Saturday, March 31, 2007

Institute of Imaginal Studies lists 2007 courses

The Institute of Imaginal Studies has posted its Spring and Summer 2007 course schedule. Although Thomas Moore isn't teaching during this period, he has taught at the Institute and recommends its programs:
"I have been a friend of the Institute of Imaginal Studies for several years. The Institute is friendly, intelligent, intense, complex, and perfectly focused. It provides an education which is counter to trends, feeds the soul, and pleasures the intellect." – Thomas Moore, author of Care of the Soul
The Institute, located in Petaluma, California, offers degree programs and public workshops. If you appreciate Moore’s approaches, you may be interested in the Institute’s offerings.

Friday, March 09, 2007

Moore linked to Ferenczi's "organ eroticism"

Psychologist and teacher, Humair Hashmi writes about Sandor Ferenczi, Sigmund Freud’s Hungarian disciple, analysand, colleague, and friend. Hashmi describes Ferenczi's theory of "organ eroticism":
"In some of his writings Ferenczi described the functions of bodily organs as "organ eroticism", by which he meant that each part of the human body has a private life, as it were, and that the organ takes pleasure in its own activity. Thus Ferenczi wrote that the heart beats in pleasure; it is not merely a pump, as modern medical science would have us believe. The stomach protests at all the toxic chemicals that we put into it; the nose and the neck register their protests at their encounter with pollen and polyester and fibre; the neck stiffens and the nose sniffles; the feet ache of boredom for lack of contact with fresh air and walking in interesting places, and the brain becomes depressed to be treated merely as a computer."
Hashmi suggests Thomas Moore follows in Ferenczi's footsteps:
"One way that some modern psychotherapists, for example Thomas Moore, look at the symptoms of somatoform disorders, particularly hypochondria, is by invoking the Ferenczian concept of organ eroticism and looking at physical symptoms as the otherness of or the protest of organs — the work of emotions, thoughts, personal histories, relationships, longings, fears, desires and nightmares of people.

Some modern psychotherapists, following the Ferenczian logic, do not reduce body-symptoms to microscopic analyses done with modern machines such as x-rays, MRIs, and ultra sounds but enlarge and magnify the symptoms and diagnose the ‘real’, the ‘psychological’ demon behind them, this being the protest of the organ.

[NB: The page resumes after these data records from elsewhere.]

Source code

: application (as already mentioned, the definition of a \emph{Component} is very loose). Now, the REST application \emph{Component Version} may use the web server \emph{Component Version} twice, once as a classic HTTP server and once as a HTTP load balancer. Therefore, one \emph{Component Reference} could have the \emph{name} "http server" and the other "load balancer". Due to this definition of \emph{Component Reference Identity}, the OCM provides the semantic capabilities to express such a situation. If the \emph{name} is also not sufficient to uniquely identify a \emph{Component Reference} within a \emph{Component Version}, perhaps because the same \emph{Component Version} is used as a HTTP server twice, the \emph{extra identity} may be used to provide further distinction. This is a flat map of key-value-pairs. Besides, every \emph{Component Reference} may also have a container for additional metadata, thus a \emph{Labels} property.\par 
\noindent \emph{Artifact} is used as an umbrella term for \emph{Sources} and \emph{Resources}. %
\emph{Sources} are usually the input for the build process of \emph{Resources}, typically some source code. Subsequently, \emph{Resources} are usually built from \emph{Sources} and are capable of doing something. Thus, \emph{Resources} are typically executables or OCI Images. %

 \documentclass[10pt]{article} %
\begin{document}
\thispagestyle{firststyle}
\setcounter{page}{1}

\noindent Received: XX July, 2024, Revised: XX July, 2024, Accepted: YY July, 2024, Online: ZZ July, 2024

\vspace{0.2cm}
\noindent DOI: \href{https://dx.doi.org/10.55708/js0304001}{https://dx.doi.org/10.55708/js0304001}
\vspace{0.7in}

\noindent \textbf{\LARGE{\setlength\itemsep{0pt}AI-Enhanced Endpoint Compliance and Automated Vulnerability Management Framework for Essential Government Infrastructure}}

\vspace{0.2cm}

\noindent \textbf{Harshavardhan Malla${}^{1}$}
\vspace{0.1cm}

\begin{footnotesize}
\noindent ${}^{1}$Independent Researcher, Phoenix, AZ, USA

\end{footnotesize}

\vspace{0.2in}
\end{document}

Physical symptoms for such doctors are demands by organs to revert to a pleasurable state of existence and functioning, a push towards eroticism, and it is only when the patient with the help of the therapist can recognise what the body needs and is prepared to cater to it that the physical symptoms that appear in various forms of somatoform disorders, particularly hypochondria, may be understood, and addressed. Ferenczi, and more recently Moore, quote a number of case histories to make their point."